**Problem requirements**
Examine each line of the data. Copy the line if it includes the word "file".

**Data under study**
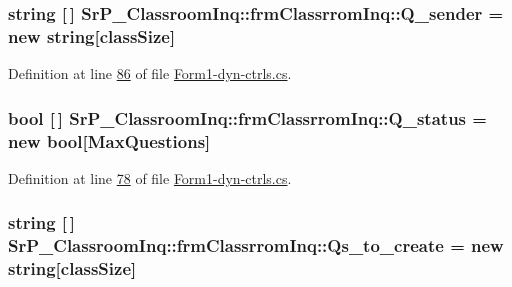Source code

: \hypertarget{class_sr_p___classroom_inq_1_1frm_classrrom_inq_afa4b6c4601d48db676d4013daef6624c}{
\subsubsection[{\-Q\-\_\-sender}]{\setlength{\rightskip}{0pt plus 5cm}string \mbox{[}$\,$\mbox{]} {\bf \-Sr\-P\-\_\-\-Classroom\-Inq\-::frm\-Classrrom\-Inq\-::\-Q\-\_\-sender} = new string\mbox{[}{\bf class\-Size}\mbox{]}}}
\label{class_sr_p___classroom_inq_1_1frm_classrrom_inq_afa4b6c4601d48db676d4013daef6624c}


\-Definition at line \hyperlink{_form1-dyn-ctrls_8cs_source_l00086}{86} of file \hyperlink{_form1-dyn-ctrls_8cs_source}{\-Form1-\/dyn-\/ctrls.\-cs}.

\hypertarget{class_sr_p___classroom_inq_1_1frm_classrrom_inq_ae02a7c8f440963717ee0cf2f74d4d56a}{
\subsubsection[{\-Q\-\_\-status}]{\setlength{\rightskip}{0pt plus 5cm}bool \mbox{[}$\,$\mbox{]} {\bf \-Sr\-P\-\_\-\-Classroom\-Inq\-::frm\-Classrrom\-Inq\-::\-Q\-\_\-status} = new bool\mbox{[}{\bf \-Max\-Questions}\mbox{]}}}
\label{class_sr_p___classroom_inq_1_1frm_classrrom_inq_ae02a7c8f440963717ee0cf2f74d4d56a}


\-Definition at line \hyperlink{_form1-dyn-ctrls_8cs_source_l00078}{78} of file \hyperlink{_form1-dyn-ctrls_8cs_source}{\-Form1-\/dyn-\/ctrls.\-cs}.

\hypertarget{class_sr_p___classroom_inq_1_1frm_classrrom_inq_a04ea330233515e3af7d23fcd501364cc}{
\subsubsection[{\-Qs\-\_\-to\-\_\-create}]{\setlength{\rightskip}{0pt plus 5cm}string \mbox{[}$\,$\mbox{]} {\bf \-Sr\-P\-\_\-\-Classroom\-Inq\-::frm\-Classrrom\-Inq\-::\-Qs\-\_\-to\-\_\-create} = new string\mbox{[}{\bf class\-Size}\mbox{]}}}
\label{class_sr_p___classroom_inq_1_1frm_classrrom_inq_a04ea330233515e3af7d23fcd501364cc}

**Output for this task**
\-Definition at line \hyperlink{_form1-dyn-ctrls_8cs_source_l00086}{86} of file \hyperlink{_form1-dyn-ctrls_8cs_source}{\-Form1-\/dyn-\/ctrls.\-cs}.
\-Definition at line \hyperlink{_form1-dyn-ctrls_8cs_source_l00078}{78} of file \hyperlink{_form1-dyn-ctrls_8cs_source}{\-Form1-\/dyn-\/ctrls.\-cs}.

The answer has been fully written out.